RECORD EXTRACTS Block Start
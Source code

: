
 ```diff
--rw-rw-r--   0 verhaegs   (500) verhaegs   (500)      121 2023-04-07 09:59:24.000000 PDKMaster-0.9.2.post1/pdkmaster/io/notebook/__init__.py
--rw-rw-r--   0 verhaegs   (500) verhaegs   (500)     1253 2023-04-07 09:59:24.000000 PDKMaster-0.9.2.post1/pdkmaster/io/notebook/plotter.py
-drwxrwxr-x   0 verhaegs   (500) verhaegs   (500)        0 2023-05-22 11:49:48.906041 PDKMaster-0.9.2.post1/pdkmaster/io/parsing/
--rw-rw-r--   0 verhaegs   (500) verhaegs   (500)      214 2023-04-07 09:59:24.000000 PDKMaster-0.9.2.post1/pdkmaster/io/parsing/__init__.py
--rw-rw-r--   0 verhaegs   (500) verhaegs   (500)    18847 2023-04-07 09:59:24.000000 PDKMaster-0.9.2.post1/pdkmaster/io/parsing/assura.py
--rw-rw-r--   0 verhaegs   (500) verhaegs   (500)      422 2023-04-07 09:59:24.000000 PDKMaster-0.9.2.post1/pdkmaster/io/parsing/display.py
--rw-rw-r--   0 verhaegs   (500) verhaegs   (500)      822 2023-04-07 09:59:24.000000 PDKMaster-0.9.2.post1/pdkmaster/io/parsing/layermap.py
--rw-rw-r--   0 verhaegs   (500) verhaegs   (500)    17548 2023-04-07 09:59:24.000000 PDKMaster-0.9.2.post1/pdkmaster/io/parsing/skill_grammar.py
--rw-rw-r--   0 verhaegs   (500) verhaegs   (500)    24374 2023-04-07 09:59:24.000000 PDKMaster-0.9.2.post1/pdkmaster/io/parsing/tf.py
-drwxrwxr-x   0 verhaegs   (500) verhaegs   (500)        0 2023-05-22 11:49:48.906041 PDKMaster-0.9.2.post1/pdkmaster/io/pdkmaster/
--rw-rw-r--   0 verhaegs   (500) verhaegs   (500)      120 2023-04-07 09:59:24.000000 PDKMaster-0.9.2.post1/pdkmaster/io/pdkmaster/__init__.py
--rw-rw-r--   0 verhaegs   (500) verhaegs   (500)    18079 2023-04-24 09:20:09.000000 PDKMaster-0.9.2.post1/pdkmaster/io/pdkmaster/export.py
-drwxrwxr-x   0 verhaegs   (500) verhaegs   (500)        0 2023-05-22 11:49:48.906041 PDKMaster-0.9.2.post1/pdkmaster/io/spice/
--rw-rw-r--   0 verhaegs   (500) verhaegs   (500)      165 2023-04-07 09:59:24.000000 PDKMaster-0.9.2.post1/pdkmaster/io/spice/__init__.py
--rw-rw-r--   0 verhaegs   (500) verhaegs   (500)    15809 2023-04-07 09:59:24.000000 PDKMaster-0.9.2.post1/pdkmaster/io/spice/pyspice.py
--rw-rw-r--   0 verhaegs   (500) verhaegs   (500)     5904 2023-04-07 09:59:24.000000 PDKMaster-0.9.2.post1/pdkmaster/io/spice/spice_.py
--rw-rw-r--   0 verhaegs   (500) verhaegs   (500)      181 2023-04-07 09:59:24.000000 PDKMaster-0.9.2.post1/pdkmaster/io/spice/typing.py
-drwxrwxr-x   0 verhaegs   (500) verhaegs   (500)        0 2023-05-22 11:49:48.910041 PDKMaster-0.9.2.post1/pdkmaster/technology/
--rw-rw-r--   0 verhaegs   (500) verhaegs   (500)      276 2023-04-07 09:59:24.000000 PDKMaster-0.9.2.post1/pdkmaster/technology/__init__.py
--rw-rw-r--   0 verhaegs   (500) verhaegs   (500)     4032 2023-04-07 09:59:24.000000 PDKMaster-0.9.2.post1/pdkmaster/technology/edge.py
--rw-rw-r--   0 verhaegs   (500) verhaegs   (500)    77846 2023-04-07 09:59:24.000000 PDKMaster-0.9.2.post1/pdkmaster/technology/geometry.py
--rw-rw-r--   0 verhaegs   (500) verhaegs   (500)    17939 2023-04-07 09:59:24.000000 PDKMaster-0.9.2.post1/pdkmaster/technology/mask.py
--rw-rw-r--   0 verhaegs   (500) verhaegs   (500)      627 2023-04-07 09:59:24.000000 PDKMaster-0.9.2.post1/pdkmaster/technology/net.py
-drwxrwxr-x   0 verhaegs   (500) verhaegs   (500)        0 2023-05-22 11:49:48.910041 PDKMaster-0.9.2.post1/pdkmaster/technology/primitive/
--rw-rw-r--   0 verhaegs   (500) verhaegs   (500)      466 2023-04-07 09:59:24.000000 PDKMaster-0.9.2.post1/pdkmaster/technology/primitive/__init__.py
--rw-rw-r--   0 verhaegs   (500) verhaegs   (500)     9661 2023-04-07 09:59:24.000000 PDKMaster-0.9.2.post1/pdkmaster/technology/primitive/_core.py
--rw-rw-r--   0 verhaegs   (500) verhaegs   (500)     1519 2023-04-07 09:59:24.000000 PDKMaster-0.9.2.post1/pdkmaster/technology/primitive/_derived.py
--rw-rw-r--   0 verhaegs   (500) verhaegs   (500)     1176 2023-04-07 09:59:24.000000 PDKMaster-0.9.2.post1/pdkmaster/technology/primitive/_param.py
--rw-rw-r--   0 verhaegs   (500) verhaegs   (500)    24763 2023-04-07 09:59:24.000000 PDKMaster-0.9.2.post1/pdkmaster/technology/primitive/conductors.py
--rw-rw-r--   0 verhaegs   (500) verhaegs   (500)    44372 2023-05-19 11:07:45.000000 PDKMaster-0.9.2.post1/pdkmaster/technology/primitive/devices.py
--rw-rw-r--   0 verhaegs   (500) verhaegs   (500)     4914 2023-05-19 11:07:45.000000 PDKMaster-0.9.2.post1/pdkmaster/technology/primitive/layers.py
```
RECORD EXTRACTS Block End
*WHAT NEEDS TO BE DONE*. Pull every line containing the word "parsing" out of the material and copy it.

*EXERCISE OUTPUT*.
-drwxrwxr-x   0 verhaegs   (500) verhaegs   (500)        0 2023-05-22 11:49:48.906041 PDKMaster-0.9.2.post1/pdkmaster/io/parsing/
--rw-rw-r--   0 verhaegs   (500) verhaegs   (500)      214 2023-04-07 09:59:24.000000 PDKMaster-0.9.2.post1/pdkmaster/io/parsing/__init__.py
--rw-rw-r--   0 verhaegs   (500) verhaegs   (500)    18847 2023-04-07 09:59:24.000000 PDKMaster-0.9.2.post1/pdkmaster/io/parsing/assura.py
--rw-rw-r--   0 verhaegs   (500) verhaegs   (500)      422 2023-04-07 09:59:24.000000 PDKMaster-0.9.2.post1/pdkmaster/io/parsing/display.py
--rw-rw-r--   0 verhaegs   (500) verhaegs   (500)      822 2023-04-07 09:59:24.000000 PDKMaster-0.9.2.post1/pdkmaster/io/parsing/layermap.py
--rw-rw-r--   0 verhaegs   (500) verhaegs   (500)    17548 2023-04-07 09:59:24.000000 PDKMaster-0.9.2.post1/pdkmaster/io/parsing/skill_grammar.py
--rw-rw-r--   0 verhaegs   (500) verhaegs   (500)    24374 2023-04-07 09:59:24.000000 PDKMaster-0.9.2.post1/pdkmaster/io/parsing/tf.py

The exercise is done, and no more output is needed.